| TASK GOAL |
A line qualifies if it holds the string "updateModelVersion". Copy every qualifying line from the records.

| DATA FOR THIS TASK |
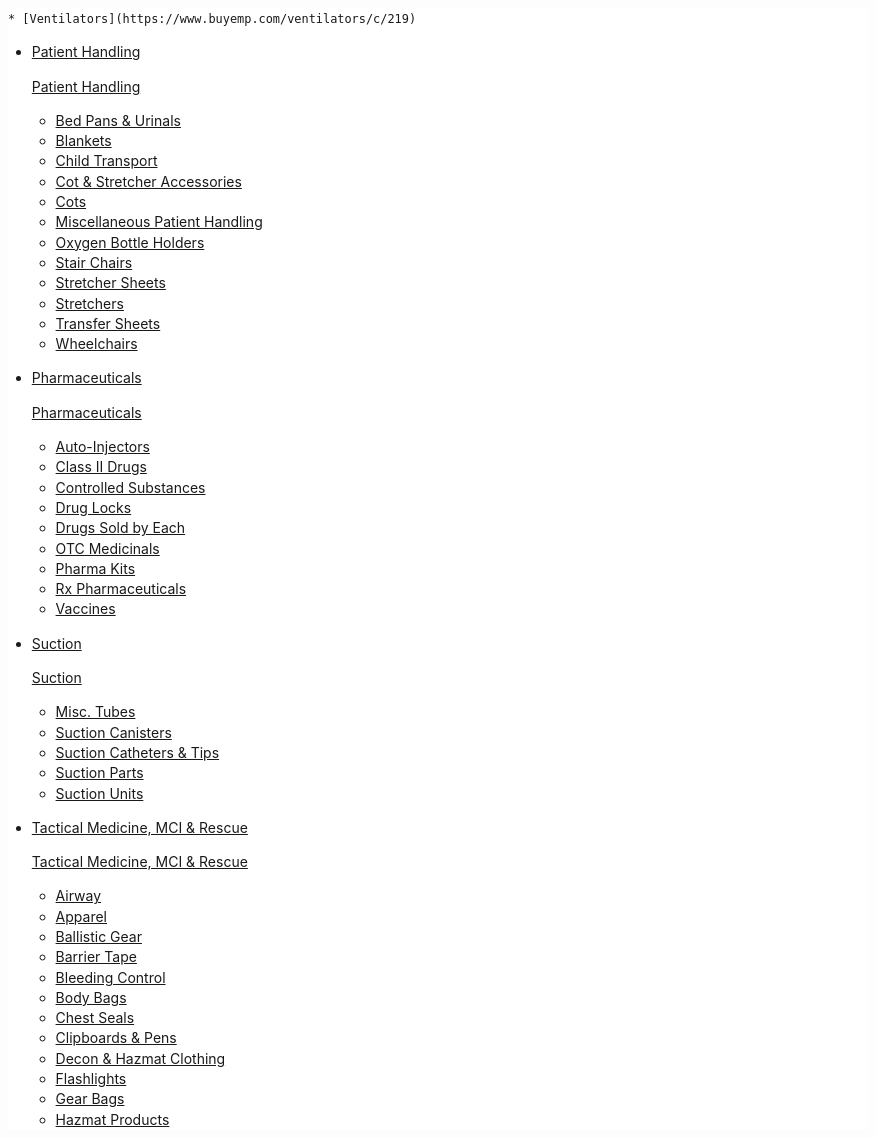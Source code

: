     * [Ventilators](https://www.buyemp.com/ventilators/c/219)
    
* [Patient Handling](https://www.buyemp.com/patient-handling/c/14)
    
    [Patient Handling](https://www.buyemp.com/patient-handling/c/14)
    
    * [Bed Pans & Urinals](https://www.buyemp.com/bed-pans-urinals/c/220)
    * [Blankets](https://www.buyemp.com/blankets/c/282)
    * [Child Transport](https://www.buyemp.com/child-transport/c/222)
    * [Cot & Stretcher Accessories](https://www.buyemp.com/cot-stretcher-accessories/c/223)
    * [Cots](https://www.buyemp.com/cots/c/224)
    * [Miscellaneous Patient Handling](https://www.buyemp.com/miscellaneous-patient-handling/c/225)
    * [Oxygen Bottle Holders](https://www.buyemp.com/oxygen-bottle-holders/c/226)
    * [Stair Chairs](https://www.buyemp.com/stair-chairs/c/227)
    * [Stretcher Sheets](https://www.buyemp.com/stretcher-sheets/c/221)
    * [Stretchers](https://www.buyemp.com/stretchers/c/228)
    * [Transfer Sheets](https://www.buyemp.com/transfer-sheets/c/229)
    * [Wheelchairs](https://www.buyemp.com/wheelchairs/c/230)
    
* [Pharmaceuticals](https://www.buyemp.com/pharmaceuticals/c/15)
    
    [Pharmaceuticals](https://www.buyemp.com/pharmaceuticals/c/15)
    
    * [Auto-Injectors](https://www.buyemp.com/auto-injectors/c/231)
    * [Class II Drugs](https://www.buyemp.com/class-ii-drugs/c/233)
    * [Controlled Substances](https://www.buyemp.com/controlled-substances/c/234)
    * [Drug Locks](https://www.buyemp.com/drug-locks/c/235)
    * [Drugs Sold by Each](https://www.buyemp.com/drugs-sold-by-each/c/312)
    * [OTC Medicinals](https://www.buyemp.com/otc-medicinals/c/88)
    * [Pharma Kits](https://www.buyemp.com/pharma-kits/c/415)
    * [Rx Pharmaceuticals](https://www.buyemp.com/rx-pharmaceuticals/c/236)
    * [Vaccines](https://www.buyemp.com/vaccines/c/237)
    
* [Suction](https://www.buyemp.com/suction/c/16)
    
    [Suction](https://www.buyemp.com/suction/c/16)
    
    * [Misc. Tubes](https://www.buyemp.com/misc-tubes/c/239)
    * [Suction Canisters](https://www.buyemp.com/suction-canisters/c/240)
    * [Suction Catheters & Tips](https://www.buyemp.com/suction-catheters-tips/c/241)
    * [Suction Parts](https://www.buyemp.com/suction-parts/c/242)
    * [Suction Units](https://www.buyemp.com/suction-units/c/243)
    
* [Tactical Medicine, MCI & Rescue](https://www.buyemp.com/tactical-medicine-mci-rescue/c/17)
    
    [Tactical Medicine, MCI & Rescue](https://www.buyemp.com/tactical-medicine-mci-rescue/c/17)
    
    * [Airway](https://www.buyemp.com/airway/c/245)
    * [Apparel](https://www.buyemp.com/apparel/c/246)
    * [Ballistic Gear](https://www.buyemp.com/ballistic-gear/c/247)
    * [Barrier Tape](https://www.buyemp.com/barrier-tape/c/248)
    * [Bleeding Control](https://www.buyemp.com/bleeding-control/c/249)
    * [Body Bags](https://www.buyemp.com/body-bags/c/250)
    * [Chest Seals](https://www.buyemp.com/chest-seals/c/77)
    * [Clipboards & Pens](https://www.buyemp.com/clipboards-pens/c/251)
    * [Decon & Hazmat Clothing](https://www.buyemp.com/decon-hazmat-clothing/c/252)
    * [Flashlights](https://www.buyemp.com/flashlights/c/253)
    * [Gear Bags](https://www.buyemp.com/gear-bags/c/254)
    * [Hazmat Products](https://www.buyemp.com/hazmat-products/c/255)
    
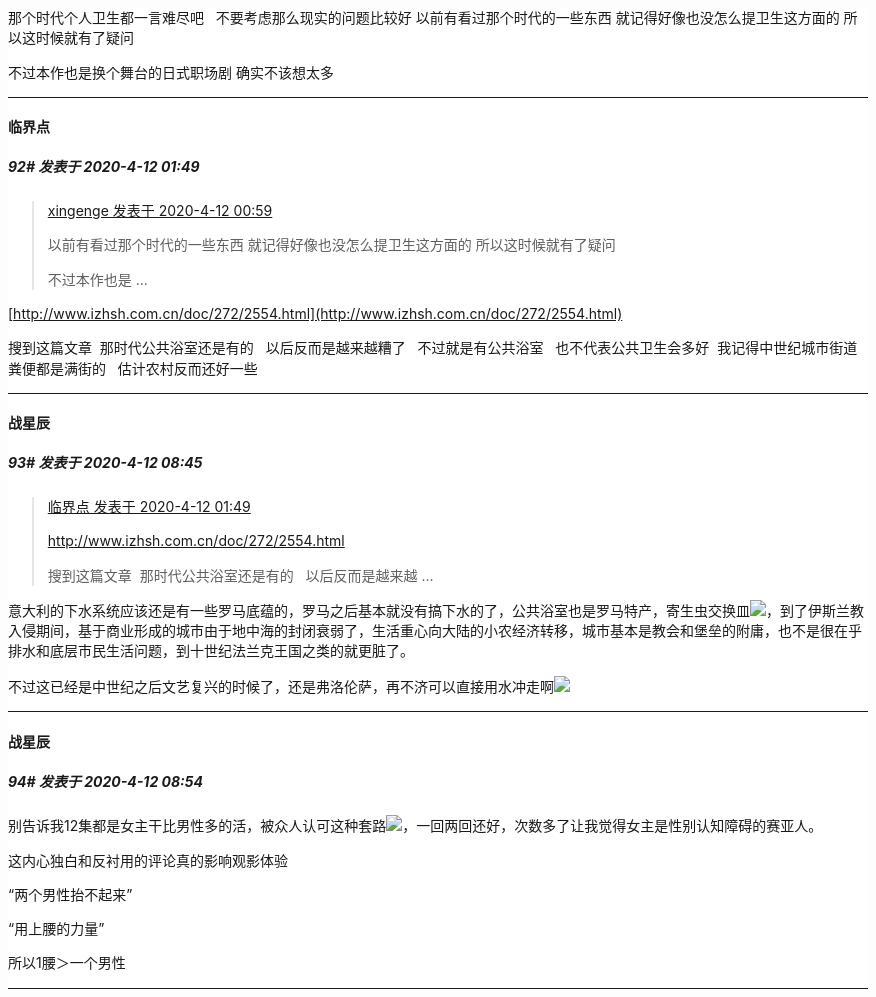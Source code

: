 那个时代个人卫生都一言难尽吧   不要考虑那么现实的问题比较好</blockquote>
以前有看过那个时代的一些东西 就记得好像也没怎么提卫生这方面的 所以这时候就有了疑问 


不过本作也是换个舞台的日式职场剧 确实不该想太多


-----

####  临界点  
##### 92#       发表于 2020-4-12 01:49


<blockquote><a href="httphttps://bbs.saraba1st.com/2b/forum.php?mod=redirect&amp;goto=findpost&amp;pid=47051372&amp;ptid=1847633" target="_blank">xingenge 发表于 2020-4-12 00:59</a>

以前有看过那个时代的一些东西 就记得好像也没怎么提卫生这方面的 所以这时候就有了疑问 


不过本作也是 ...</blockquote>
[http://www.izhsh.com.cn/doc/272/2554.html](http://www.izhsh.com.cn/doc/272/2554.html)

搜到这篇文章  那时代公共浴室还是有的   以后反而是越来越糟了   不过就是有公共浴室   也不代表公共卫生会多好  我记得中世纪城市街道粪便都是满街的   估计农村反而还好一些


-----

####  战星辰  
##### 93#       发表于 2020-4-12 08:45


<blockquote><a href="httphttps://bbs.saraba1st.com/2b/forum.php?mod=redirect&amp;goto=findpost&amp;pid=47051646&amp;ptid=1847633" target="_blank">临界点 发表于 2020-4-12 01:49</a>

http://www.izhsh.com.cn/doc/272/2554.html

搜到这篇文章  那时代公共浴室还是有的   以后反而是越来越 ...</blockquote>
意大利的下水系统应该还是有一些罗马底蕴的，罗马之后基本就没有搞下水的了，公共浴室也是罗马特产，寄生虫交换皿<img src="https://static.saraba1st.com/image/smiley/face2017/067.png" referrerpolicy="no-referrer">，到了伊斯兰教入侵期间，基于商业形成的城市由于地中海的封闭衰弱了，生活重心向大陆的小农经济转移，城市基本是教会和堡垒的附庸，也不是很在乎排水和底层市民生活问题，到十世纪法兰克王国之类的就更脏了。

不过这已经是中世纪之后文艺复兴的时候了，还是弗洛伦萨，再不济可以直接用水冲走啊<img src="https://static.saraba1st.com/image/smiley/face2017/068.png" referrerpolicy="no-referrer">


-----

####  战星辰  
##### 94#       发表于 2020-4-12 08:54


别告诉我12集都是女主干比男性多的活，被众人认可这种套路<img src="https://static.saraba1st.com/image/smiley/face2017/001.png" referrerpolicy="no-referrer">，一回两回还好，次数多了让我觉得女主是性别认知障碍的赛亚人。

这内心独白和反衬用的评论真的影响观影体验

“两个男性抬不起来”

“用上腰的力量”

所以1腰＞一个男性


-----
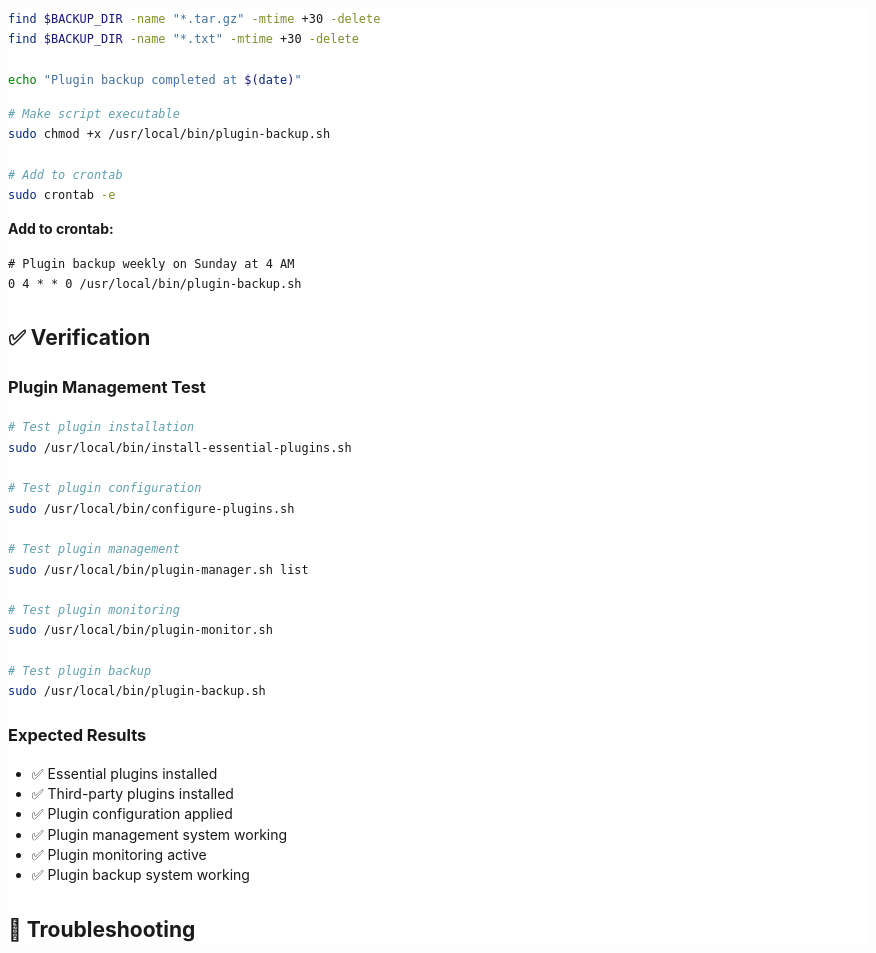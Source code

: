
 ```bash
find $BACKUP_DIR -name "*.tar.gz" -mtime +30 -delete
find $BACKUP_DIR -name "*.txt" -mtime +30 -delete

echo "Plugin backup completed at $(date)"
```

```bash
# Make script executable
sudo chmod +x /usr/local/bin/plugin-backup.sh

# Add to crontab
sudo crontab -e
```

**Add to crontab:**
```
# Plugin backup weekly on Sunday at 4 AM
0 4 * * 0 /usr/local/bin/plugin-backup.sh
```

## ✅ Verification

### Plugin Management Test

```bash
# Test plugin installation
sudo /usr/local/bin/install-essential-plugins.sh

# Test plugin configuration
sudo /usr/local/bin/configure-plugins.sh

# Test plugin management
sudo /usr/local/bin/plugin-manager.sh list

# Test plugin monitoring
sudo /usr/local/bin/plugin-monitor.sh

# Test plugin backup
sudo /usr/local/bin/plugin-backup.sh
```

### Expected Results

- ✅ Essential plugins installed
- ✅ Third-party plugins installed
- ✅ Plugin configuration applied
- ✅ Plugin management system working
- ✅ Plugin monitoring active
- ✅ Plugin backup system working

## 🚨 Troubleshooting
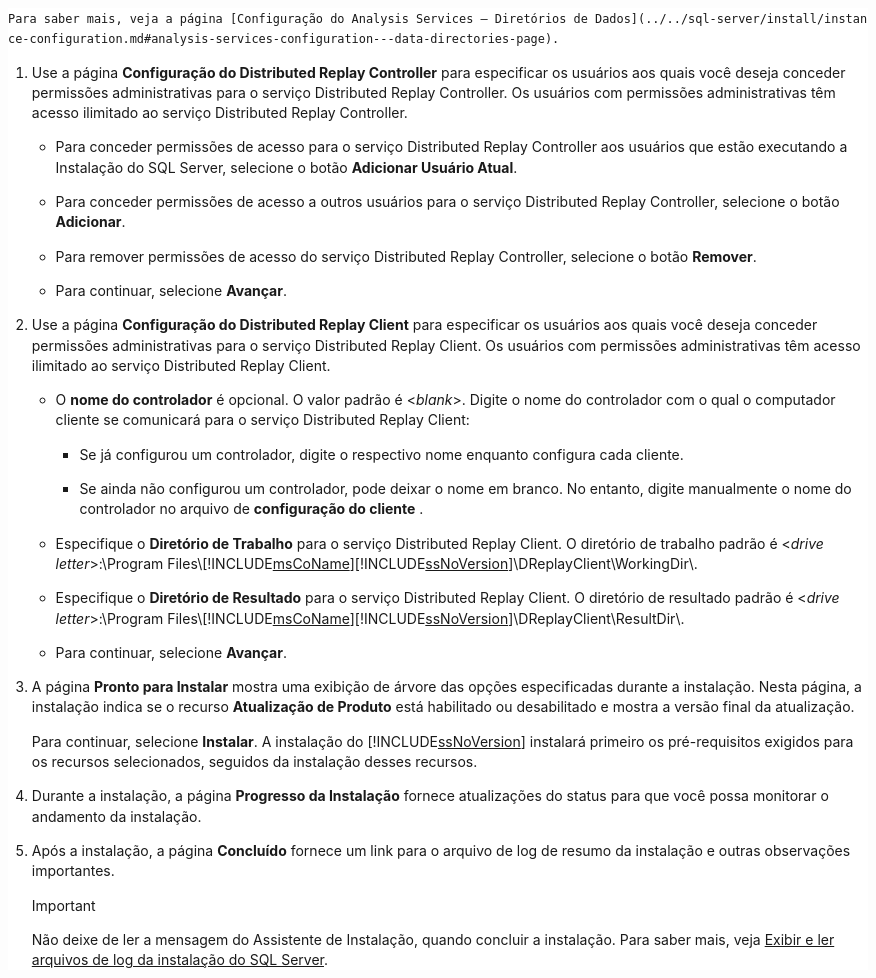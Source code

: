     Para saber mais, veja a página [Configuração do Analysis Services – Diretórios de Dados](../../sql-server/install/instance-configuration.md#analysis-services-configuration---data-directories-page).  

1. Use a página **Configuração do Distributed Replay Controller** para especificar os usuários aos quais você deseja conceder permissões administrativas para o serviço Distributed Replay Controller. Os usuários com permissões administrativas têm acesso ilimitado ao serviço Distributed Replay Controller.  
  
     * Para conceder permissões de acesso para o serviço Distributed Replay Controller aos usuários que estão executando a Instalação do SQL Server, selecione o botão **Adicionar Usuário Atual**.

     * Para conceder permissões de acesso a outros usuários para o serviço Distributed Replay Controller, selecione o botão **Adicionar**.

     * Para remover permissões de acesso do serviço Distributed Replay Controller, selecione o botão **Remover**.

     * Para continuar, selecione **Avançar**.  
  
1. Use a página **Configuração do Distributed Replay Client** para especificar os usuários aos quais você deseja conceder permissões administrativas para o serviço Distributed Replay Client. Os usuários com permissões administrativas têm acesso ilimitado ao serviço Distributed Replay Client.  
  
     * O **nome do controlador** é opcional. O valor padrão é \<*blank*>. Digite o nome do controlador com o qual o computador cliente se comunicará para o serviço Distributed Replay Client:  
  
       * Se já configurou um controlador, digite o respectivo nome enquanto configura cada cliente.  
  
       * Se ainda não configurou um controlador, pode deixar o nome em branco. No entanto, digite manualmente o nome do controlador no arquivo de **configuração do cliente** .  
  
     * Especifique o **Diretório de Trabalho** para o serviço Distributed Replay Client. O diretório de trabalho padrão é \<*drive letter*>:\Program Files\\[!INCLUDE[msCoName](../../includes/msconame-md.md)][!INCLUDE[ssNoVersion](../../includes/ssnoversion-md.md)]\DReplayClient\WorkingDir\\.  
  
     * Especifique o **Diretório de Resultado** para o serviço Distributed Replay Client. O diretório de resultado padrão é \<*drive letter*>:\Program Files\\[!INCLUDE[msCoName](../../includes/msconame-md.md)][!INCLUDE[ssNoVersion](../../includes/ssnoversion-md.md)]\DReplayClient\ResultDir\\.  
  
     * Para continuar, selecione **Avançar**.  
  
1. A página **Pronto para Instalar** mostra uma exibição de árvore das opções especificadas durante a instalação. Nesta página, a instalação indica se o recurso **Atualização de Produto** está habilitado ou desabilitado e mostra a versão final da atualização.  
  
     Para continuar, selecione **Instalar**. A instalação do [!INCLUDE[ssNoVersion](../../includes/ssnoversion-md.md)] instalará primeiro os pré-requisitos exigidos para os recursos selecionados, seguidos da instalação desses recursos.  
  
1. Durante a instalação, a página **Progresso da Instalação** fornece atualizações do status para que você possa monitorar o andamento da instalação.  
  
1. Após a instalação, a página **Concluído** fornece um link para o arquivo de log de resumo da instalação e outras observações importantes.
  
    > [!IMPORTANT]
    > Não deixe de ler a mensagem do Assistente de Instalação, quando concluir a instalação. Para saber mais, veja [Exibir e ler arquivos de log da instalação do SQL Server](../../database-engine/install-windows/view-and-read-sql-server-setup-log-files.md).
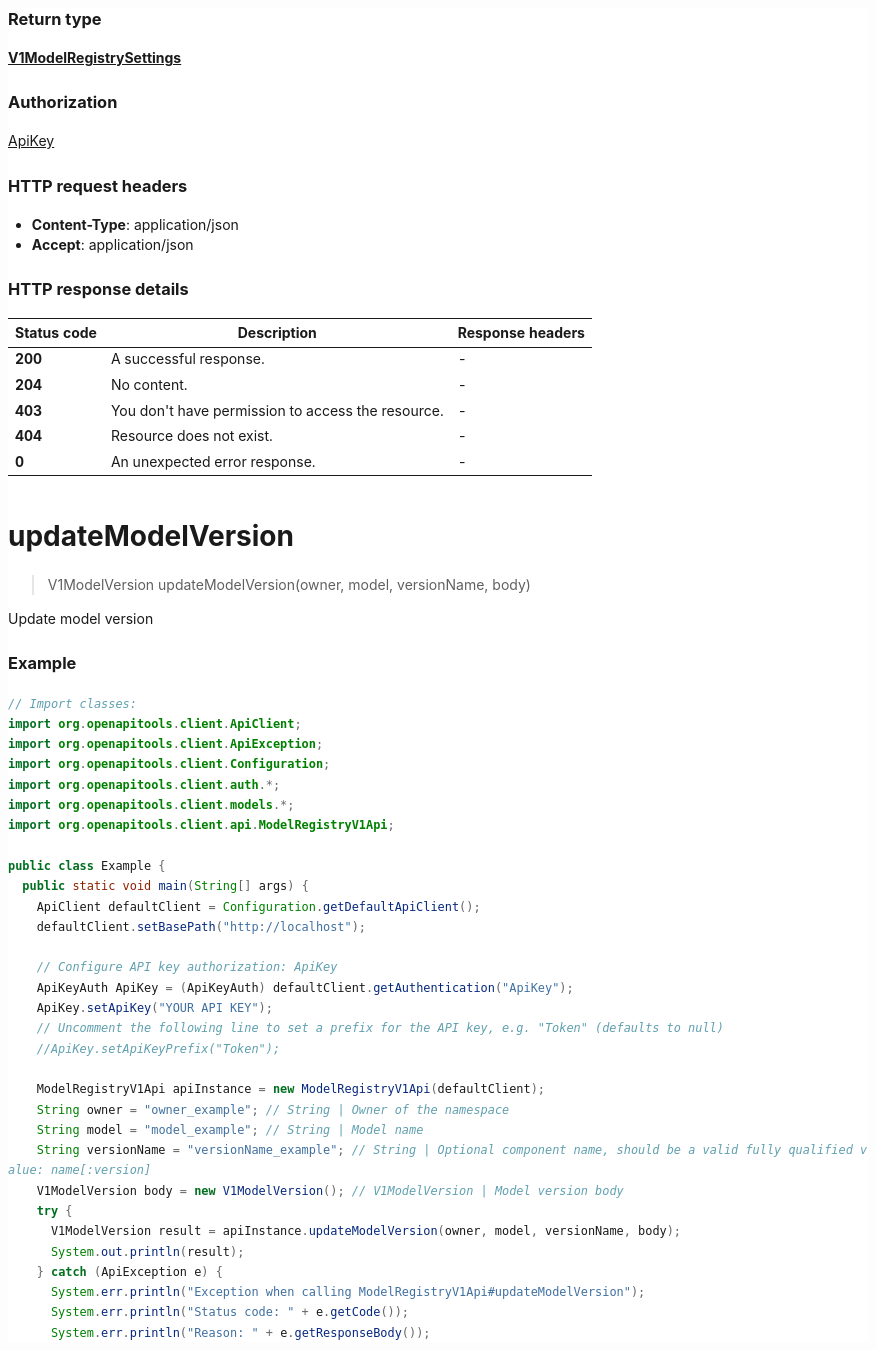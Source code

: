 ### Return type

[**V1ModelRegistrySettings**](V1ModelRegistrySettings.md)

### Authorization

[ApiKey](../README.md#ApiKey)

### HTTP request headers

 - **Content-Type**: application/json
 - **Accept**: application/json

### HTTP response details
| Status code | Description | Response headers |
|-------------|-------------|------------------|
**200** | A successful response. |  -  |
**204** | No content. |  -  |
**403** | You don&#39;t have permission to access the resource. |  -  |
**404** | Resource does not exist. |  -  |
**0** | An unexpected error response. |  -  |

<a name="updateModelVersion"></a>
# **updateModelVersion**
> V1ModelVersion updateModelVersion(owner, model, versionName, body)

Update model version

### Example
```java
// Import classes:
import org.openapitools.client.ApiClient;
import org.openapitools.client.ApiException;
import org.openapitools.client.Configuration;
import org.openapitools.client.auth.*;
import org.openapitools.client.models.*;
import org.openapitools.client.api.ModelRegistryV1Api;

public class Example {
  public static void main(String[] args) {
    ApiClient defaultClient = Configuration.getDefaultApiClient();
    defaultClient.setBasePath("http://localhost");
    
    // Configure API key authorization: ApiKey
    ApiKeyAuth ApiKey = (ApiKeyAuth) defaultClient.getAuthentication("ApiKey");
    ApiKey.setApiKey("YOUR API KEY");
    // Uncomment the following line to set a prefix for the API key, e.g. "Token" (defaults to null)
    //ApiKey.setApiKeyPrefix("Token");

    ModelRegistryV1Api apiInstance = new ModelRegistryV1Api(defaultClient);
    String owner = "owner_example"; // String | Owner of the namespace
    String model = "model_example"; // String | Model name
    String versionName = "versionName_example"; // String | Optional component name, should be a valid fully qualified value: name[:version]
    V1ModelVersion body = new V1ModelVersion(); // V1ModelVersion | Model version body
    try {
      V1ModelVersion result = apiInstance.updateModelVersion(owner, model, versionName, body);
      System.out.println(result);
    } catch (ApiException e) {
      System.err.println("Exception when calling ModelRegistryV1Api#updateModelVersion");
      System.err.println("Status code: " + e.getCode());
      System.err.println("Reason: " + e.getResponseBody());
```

| WRITTEN RESPONSE |
<a name="updateModelVersion"></a>
# **updateModelVersion**
> V1ModelVersion updateModelVersion(owner, model, versionName, body)
      V1ModelVersion result = apiInstance.updateModelVersion(owner, model, versionName, body);
      System.err.println("Exception when calling ModelRegistryV1Api#updateModelVersion");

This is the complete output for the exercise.